• **Exercise**
Filter these entries, keeping only lines that hold the word "struttura".

• **Input data**
____

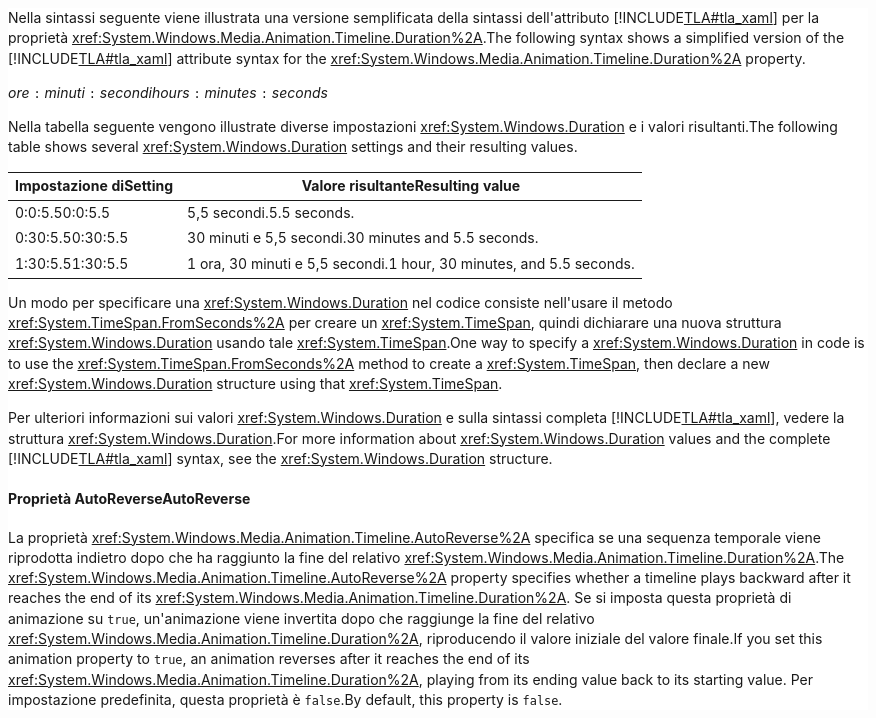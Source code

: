 <span data-ttu-id="dd98f-254">Nella sintassi seguente viene illustrata una versione semplificata della sintassi dell'attributo [!INCLUDE[TLA#tla_xaml](../../../../includes/tlasharptla-xaml-md.md)] per la proprietà <xref:System.Windows.Media.Animation.Timeline.Duration%2A>.</span><span class="sxs-lookup"><span data-stu-id="dd98f-254">The following syntax shows a simplified version of the [!INCLUDE[TLA#tla_xaml](../../../../includes/tlasharptla-xaml-md.md)] attribute syntax for the <xref:System.Windows.Media.Animation.Timeline.Duration%2A> property.</span></span>

<span data-ttu-id="dd98f-255">*ore* `:` *minuti* `:` *secondi*</span><span class="sxs-lookup"><span data-stu-id="dd98f-255">*hours* `:` *minutes* `:` *seconds*</span></span>

<span data-ttu-id="dd98f-256">Nella tabella seguente vengono illustrate diverse impostazioni <xref:System.Windows.Duration> e i valori risultanti.</span><span class="sxs-lookup"><span data-stu-id="dd98f-256">The following table shows several <xref:System.Windows.Duration> settings and their resulting values.</span></span>

|<span data-ttu-id="dd98f-257">Impostazione di</span><span class="sxs-lookup"><span data-stu-id="dd98f-257">Setting</span></span>|<span data-ttu-id="dd98f-258">Valore risultante</span><span class="sxs-lookup"><span data-stu-id="dd98f-258">Resulting value</span></span>|
|-------------|---------------------|
|<span data-ttu-id="dd98f-259">0:0:5.5</span><span class="sxs-lookup"><span data-stu-id="dd98f-259">0:0:5.5</span></span>|<span data-ttu-id="dd98f-260">5,5 secondi.</span><span class="sxs-lookup"><span data-stu-id="dd98f-260">5.5 seconds.</span></span>|
|<span data-ttu-id="dd98f-261">0:30:5.5</span><span class="sxs-lookup"><span data-stu-id="dd98f-261">0:30:5.5</span></span>|<span data-ttu-id="dd98f-262">30 minuti e 5,5 secondi.</span><span class="sxs-lookup"><span data-stu-id="dd98f-262">30 minutes and 5.5 seconds.</span></span>|
|<span data-ttu-id="dd98f-263">1:30:5.5</span><span class="sxs-lookup"><span data-stu-id="dd98f-263">1:30:5.5</span></span>|<span data-ttu-id="dd98f-264">1 ora, 30 minuti e 5,5 secondi.</span><span class="sxs-lookup"><span data-stu-id="dd98f-264">1 hour, 30 minutes, and 5.5 seconds.</span></span>|

<span data-ttu-id="dd98f-265">Un modo per specificare una <xref:System.Windows.Duration> nel codice consiste nell'usare il metodo <xref:System.TimeSpan.FromSeconds%2A> per creare un <xref:System.TimeSpan>, quindi dichiarare una nuova struttura <xref:System.Windows.Duration> usando tale <xref:System.TimeSpan>.</span><span class="sxs-lookup"><span data-stu-id="dd98f-265">One way to specify a <xref:System.Windows.Duration> in code is to use the <xref:System.TimeSpan.FromSeconds%2A> method to create a <xref:System.TimeSpan>, then declare a new <xref:System.Windows.Duration> structure using that <xref:System.TimeSpan>.</span></span>

<span data-ttu-id="dd98f-266">Per ulteriori informazioni sui valori <xref:System.Windows.Duration> e sulla sintassi completa [!INCLUDE[TLA#tla_xaml](../../../../includes/tlasharptla-xaml-md.md)], vedere la struttura <xref:System.Windows.Duration>.</span><span class="sxs-lookup"><span data-stu-id="dd98f-266">For more information about <xref:System.Windows.Duration> values and the complete [!INCLUDE[TLA#tla_xaml](../../../../includes/tlasharptla-xaml-md.md)] syntax, see the <xref:System.Windows.Duration> structure.</span></span>

#### <a name="autoreverse"></a><span data-ttu-id="dd98f-267">Proprietà AutoReverse</span><span class="sxs-lookup"><span data-stu-id="dd98f-267">AutoReverse</span></span>

<span data-ttu-id="dd98f-268">La proprietà <xref:System.Windows.Media.Animation.Timeline.AutoReverse%2A> specifica se una sequenza temporale viene riprodotta indietro dopo che ha raggiunto la fine del relativo <xref:System.Windows.Media.Animation.Timeline.Duration%2A>.</span><span class="sxs-lookup"><span data-stu-id="dd98f-268">The <xref:System.Windows.Media.Animation.Timeline.AutoReverse%2A> property specifies whether a timeline plays backward after it reaches the end of its <xref:System.Windows.Media.Animation.Timeline.Duration%2A>.</span></span> <span data-ttu-id="dd98f-269">Se si imposta questa proprietà di animazione su `true`, un'animazione viene invertita dopo che raggiunge la fine del relativo <xref:System.Windows.Media.Animation.Timeline.Duration%2A>, riproducendo il valore iniziale del valore finale.</span><span class="sxs-lookup"><span data-stu-id="dd98f-269">If you set this animation property to `true`, an animation reverses after it reaches the end of its <xref:System.Windows.Media.Animation.Timeline.Duration%2A>, playing from its ending value back to its starting value.</span></span> <span data-ttu-id="dd98f-270">Per impostazione predefinita, questa proprietà è `false`.</span><span class="sxs-lookup"><span data-stu-id="dd98f-270">By default, this property is `false`.</span></span>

____

• **Task response**
<span data-ttu-id="dd98f-265">Un modo per specificare una <xref:System.Windows.Duration> nel codice consiste nell'usare il metodo <xref:System.TimeSpan.FromSeconds%2A> per creare un <xref:System.TimeSpan>, quindi dichiarare una nuova struttura <xref:System.Windows.Duration> usando tale <xref:System.TimeSpan>.</span><span class="sxs-lookup"><span data-stu-id="dd98f-265">One way to specify a <xref:System.Windows.Duration> in code is to use the <xref:System.TimeSpan.FromSeconds%2A> method to create a <xref:System.TimeSpan>, then declare a new <xref:System.Windows.Duration> structure using that <xref:System.TimeSpan>.</span></span>
<span data-ttu-id="dd98f-266">Per ulteriori informazioni sui valori <xref:System.Windows.Duration> e sulla sintassi completa [!INCLUDE[TLA#tla_xaml](../../../../includes/tlasharptla-xaml-md.md)], vedere la struttura <xref:System.Windows.Duration>.</span><span class="sxs-lookup"><span data-stu-id="dd98f-266">For more information about <xref:System.Windows.Duration> values and the complete [!INCLUDE[TLA#tla_xaml](../../../../includes/tlasharptla-xaml-md.md)] syntax, see the <xref:System.Windows.Duration> structure.</span></span>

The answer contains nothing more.